• [What you should do]: Go through the records and copy each line where the word "files" occurs.

Dataset excerpts
- - - - - - -

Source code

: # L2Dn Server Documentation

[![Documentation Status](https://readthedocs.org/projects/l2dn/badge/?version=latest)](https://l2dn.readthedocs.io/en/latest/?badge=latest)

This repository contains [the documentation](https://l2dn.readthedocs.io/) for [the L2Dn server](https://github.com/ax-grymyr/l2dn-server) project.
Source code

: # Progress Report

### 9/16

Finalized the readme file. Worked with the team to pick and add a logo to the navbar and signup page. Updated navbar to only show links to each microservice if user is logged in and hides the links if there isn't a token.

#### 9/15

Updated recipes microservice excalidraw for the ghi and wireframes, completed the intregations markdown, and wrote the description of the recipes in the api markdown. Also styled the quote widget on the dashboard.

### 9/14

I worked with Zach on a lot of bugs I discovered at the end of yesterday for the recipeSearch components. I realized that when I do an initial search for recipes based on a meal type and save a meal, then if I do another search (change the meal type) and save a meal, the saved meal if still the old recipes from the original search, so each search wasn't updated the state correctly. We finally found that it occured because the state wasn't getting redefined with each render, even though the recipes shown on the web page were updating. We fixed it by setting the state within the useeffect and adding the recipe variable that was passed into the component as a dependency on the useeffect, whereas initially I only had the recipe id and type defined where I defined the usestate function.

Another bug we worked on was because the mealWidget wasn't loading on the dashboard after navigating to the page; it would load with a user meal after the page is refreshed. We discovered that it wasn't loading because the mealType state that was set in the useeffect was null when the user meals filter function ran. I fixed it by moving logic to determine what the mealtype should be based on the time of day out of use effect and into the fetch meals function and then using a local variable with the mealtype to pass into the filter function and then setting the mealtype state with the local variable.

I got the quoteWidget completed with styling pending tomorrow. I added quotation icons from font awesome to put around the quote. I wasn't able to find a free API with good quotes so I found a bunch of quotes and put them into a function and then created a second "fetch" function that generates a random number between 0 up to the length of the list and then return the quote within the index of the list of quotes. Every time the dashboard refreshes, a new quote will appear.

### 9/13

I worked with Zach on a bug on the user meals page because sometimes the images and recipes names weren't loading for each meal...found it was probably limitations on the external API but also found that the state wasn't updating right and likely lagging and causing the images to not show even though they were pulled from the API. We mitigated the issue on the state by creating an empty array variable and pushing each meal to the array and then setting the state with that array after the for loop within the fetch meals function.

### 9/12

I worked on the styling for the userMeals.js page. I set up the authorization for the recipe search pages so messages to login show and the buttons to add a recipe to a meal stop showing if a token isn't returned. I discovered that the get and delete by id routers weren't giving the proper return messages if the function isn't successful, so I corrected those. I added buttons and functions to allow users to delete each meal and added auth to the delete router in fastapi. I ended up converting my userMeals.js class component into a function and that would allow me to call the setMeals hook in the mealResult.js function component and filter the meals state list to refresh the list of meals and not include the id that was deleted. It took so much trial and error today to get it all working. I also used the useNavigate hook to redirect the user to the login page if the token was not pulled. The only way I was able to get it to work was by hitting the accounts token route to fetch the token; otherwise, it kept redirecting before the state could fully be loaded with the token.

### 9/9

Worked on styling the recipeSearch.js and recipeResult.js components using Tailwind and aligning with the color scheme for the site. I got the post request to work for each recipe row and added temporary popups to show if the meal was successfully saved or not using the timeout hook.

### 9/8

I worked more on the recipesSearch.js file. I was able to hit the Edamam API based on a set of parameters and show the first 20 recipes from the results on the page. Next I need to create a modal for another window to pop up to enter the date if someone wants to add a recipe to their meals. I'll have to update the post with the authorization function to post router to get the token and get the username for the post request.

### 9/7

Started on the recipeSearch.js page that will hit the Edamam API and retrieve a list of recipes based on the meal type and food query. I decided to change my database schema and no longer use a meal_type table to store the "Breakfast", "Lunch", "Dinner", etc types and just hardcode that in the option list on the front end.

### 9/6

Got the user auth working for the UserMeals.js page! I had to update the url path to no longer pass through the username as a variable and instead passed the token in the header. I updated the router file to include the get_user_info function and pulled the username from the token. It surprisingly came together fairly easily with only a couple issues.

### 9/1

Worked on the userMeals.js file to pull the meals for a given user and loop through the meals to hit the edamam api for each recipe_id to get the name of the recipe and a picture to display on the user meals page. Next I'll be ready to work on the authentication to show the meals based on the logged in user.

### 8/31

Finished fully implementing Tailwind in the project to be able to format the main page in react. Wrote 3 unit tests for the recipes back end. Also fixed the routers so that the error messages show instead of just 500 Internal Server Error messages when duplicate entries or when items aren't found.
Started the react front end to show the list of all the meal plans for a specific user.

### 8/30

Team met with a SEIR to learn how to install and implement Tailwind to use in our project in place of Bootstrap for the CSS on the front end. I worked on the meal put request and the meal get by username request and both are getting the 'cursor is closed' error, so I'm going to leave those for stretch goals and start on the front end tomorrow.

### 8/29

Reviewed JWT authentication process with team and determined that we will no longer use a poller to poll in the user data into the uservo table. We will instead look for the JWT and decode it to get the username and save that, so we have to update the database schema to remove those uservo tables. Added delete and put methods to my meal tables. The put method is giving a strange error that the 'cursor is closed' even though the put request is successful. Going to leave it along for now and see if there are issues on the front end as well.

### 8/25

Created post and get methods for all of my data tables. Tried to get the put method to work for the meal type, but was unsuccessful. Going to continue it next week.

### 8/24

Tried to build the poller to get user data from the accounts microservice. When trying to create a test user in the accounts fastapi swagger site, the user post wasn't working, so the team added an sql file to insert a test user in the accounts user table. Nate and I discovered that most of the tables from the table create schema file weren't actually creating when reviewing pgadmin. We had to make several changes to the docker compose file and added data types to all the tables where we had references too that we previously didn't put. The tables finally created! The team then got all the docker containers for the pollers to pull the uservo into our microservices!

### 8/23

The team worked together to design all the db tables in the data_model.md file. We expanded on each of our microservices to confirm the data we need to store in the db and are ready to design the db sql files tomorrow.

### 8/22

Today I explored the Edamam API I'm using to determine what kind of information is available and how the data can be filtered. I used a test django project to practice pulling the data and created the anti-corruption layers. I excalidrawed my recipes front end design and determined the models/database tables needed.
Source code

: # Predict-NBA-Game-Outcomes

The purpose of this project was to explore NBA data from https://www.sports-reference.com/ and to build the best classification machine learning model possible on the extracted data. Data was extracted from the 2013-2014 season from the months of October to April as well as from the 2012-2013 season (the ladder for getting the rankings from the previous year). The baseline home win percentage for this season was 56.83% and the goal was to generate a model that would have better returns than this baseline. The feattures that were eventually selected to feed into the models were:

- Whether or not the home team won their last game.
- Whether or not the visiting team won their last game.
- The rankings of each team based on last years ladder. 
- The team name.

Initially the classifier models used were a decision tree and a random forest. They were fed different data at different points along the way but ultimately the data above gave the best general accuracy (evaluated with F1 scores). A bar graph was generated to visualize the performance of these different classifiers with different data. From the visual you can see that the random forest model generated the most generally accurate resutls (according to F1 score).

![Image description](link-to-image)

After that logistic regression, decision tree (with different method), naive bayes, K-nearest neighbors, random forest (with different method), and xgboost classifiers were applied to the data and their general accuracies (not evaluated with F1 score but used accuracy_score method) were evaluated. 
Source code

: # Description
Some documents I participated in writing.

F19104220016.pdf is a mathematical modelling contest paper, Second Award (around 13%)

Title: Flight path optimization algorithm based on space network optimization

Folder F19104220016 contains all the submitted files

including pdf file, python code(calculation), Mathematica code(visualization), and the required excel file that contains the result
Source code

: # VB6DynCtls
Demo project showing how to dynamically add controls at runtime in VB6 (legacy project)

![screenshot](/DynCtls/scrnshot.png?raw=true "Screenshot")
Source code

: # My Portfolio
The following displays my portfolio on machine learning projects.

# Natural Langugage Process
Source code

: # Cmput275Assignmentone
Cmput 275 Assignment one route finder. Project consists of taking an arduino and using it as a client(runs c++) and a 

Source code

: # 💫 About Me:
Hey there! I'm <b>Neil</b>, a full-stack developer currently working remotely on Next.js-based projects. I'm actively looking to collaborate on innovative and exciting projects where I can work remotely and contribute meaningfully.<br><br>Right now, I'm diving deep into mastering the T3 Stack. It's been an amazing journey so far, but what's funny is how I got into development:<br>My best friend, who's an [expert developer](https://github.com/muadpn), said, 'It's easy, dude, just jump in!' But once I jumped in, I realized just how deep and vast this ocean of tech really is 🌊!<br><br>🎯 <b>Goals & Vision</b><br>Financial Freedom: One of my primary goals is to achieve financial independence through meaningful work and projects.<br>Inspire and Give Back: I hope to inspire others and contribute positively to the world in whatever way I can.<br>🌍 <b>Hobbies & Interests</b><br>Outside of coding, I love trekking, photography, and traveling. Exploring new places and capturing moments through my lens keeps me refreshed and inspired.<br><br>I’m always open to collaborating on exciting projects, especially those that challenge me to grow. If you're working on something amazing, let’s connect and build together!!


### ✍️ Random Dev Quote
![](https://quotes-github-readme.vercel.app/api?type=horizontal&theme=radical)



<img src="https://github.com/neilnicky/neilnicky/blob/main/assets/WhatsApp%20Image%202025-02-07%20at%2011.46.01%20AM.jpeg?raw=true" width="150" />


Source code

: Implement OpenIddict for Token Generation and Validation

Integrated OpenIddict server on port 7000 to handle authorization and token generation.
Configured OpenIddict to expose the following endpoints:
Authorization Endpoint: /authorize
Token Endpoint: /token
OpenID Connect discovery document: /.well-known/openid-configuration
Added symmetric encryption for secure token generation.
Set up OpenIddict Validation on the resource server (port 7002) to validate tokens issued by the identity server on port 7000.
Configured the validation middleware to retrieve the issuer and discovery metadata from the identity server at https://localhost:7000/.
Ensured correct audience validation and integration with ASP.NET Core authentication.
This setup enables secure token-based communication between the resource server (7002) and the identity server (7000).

- - - - - - -

• [Finished exercise]:
The team worked together to design all the db tables in the data_model.md file. We expanded on each of our microservices to confirm the data we need to store in the db and are ready to design the db sql files tomorrow.
Folder F19104220016 contains all the submitted files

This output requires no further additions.